Principle:Apache Beam Artifact Staging
| Property | Value |
|---|---|
| Principle Name | Artifact Staging |
| Category | Pipeline_Orchestration, Packaging |
| Related Implementation | Implementation:Apache_Beam_PortablePipelineJarCreator |
| Source Reference | runners/java-job-service/.../PortablePipelineJarCreator.java |
| last_updated | 2026-02-09 04:00 GMT |
Overview
Artifact Staging is the process of packaging pipeline dependencies, artifacts, and the pipeline definition into a deployable format for remote execution. It bridges the gap between the client-side development environment and the runner-side execution environment.
Description
Artifact staging transfers pipeline dependencies from the client to the runner environment. Two primary approaches exist in the Beam framework:
Approach 1: gRPC-Based Staging
The standard approach uploads artifacts to a staging service endpoint using a session token obtained during job preparation. The ArtifactStagingService coordinates the transfer:
// From PortableRunner.run() at L193-206
try (CloseableResource<ManagedChannel> artifactChannel =
CloseableResource.of(
channelFactory.forDescriptor(artifactStagingEndpoint), ManagedChannel::shutdown)) {
ArtifactStagingService.offer(
new ArtifactRetrievalService(),
ArtifactStagingServiceGrpc.newStub(artifactChannel.get()),
stagingSessionToken);
}
In this approach:
- The client opens a gRPC channel to the artifact staging endpoint returned by the prepare RPC.
- The
ArtifactRetrievalServicereads artifacts from the client's local environment. - The
ArtifactStagingService.offer()method streams each artifact to the staging server. - The staging session token authorizes the upload and associates artifacts with the correct preparation.

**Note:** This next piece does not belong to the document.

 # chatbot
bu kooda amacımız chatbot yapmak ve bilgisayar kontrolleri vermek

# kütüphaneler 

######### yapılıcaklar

Approach 2: JAR-Based Staging
The JAR-based approach bundles the pipeline proto, options, and all classpath dependencies into a self-contained executable JAR. This enables offline pipeline packaging for later execution:
// PortablePipelineJarCreator.run() at L89-113
public PortablePipelineResult run(Pipeline pipeline, JobInfo jobInfo) throws Exception {
// Creates a JAR containing:
// BEAM-PIPELINE/pipeline-manifest.json
// BEAM-PIPELINE/{jobName}/pipeline.json
// BEAM-PIPELINE/{jobName}/pipeline-options.json
// BEAM-PIPELINE/{jobName}/artifacts/...
// ...Java classes from main JAR...
}
Artifact Types
| Artifact Type | Description | Staging Mechanism |
|---|---|---|
| SDK worker harness | The SDK runtime that executes user transforms | Environment dependency in pipeline proto |
| User code JARs | Application code compiled into JAR files | Classpath detection via detectClassPathResourcesToStage()
|
| Additional JARs | Extra dependencies specified via jar_packages experiment |
Experimental flag parsing |
| Explicitly staged files | Files specified via PortablePipelineOptions.getFilesToStage() |
Direct user configuration |
File Detection and Collection
Before staging, the runner collects all files that need to be staged:
// From PortableRunner.run() at L130-160
ImmutableList.Builder<String> filesToStageBuilder = ImmutableList.builder();
List<String> stagingFiles = options.as(PortablePipelineOptions.class).getFilesToStage();
if (stagingFiles == null) {
List<String> classpathResources =
detectClassPathResourcesToStage(Environments.class.getClassLoader(), options);
filesToStageBuilder.addAll(classpathResources);
} else {
filesToStageBuilder.addAll(stagingFiles);
}
// Also adds jar_packages from experimental flags
Usage
Artifact staging happens automatically during portable pipeline submission. The JAR creator path is used when creating offline pipeline packages.
gRPC Staging Workflow
- Job preparation returns an
artifactStagingEndpointandstagingSessionToken - Client opens a gRPC channel to the staging endpoint
- Client streams each artifact to the staging service via
ArtifactStagingService.offer() - Staging service stores artifacts keyed by session token
- During job run, the server resolves dependencies from the staged artifacts
JAR Packaging Workflow
PortablePipelineJarCreator.run()is invoked with the pipeline and job info- A manifest is created with the main class for later execution
- Resources from the original JAR are copied to the output JAR
- Pipeline options are serialized as JSON into the JAR
- Each artifact is written into the JAR's
BEAM-PIPELINE/{jobName}/artifacts/directory - The pipeline proto (with updated artifact references) is serialized as JSON into the JAR
- The resulting JAR can be executed independently via
java -jar
Theoretical Basis
Artifact Staging is based on dependency injection and packaging patterns fundamental to distributed execution:
- Dependency Closure -- All code and data needed for execution must be available on the runner. Artifact staging ensures the execution environment contains a complete closure of dependencies, analogous to how container images package all runtime dependencies.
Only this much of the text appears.